- TASK DETAILS
Your task is to transcribe the entries below exactly, beginning with the line containing "public native int getPlayerGuessesNo();" and ending with the final line, and to add nothing else.

[SOURCE MATERIAL Boundary: Start]

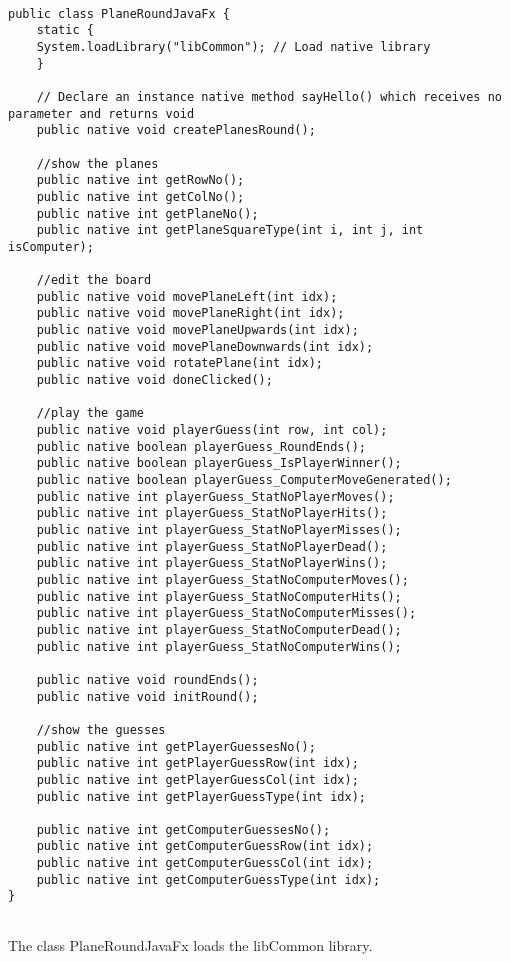 \begin{lstlisting} 

public class PlaneRoundJavaFx {
	static {
	System.loadLibrary("libCommon"); // Load native library 
	}
	
	// Declare an instance native method sayHello() which receives no parameter and returns void
	public native void createPlanesRound(); 
	
	//show the planes
	public native int getRowNo();
	public native int getColNo();
	public native int getPlaneNo();
	public native int getPlaneSquareType(int i, int j, int isComputer);
	
	//edit the board
	public native void movePlaneLeft(int idx);
	public native void movePlaneRight(int idx);
	public native void movePlaneUpwards(int idx);
	public native void movePlaneDownwards(int idx);
	public native void rotatePlane(int idx);
	public native void doneClicked();
	
	//play the game
	public native void playerGuess(int row, int col);
	public native boolean playerGuess_RoundEnds();
	public native boolean playerGuess_IsPlayerWinner();
	public native boolean playerGuess_ComputerMoveGenerated();
	public native int playerGuess_StatNoPlayerMoves();
	public native int playerGuess_StatNoPlayerHits();
	public native int playerGuess_StatNoPlayerMisses();
	public native int playerGuess_StatNoPlayerDead();
	public native int playerGuess_StatNoPlayerWins();
	public native int playerGuess_StatNoComputerMoves();
	public native int playerGuess_StatNoComputerHits();
	public native int playerGuess_StatNoComputerMisses();
	public native int playerGuess_StatNoComputerDead();
	public native int playerGuess_StatNoComputerWins();
	
	public native void roundEnds();
	public native void initRound();
	
	//show the guesses
	public native int getPlayerGuessesNo();
	public native int getPlayerGuessRow(int idx);
	public native int getPlayerGuessCol(int idx);
	public native int getPlayerGuessType(int idx);
	
	public native int getComputerGuessesNo();
	public native int getComputerGuessRow(int idx);
	public native int getComputerGuessCol(int idx);
	public native int getComputerGuessType(int idx);	
}


\end{lstlisting}

The class PlaneRoundJavaFx loads the libCommon library.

[SOURCE MATERIAL Boundary: End]

- RESPONSE
	public native int getPlayerGuessesNo();
	public native int getPlayerGuessRow(int idx);
	public native int getPlayerGuessCol(int idx);
	public native int getPlayerGuessType(int idx);
	
	public native int getComputerGuessesNo();
	public native int getComputerGuessRow(int idx);
	public native int getComputerGuessCol(int idx);
	public native int getComputerGuessType(int idx);	
}


\end{lstlisting}

The class PlaneRoundJavaFx loads the libCommon library.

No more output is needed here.